__Plain-text document sources__:
↓↓↓

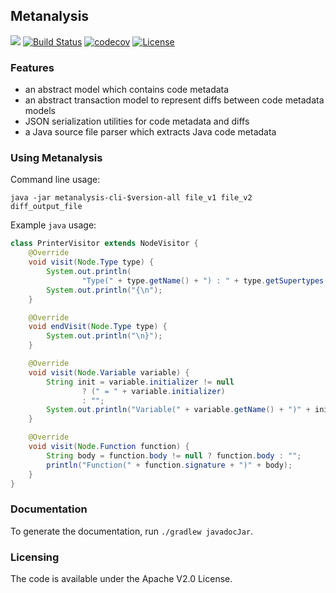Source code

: ## Metanalysis

[![](https://jitpack.io/v/andrei-heidelbacher/metanalysis.svg)](https://jitpack.io/#andrei-heidelbacher/metanalysis)
[![Build Status](https://travis-ci.org/andrei-heidelbacher/metanalysis.png)](https://travis-ci.org/andrei-heidelbacher/metanalysis)
[![codecov](https://codecov.io/gh/andrei-heidelbacher/metanalysis/branch/master/graph/badge.svg)](https://codecov.io/gh/andrei-heidelbacher/metanalysis)
[![License](http://img.shields.io/:license-apache-blue.svg)](http://www.apache.org/licenses/LICENSE-2.0.html)

### Features

- an abstract model which contains code metadata
- an abstract transaction model to represent diffs between code metadata models
- JSON serialization utilities for code metadata and diffs
- a Java source file parser which extracts Java code metadata

### Using Metanalysis

Command line usage:

```java -jar metanalysis-cli-$version-all file_v1 file_v2 diff_output_file```

Example `java` usage:

```java
class PrinterVisitor extends NodeVisitor {
    @Override
    void visit(Node.Type type) {
        System.out.println(
                "Type(" + type.getName() + ") : " + type.getSupertypes());
        System.out.println("{\n");
    }

    @Override
    void endVisit(Node.Type type) {
        System.out.println("\n}");
    }

    @Override
    void visit(Node.Variable variable) {
        String init = variable.initializer != null
                ? (" = " + variable.initializer)
                : "";
        System.out.println("Variable(" + variable.getName() + ")" + init);
    }

    @Override
    void visit(Node.Function function) {
        String body = function.body != null ? function.body : "";
        println("Function(" + function.signature + ")" + body);
    }
}
```

### Documentation

To generate the documentation, run ```./gradlew javadocJar```.

### Licensing

The code is available under the Apache V2.0 License.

↑↑↑

__DIRECTIONS__: Copy the records above exactly, starting at the line that contains "To generate the" and ending at the last line, and leave out all earlier lines.

__ANSWER TO THIS PROBLEM__:
To generate the documentation, run ```./gradlew javadocJar```.

### Licensing

The code is available under the Apache V2.0 License.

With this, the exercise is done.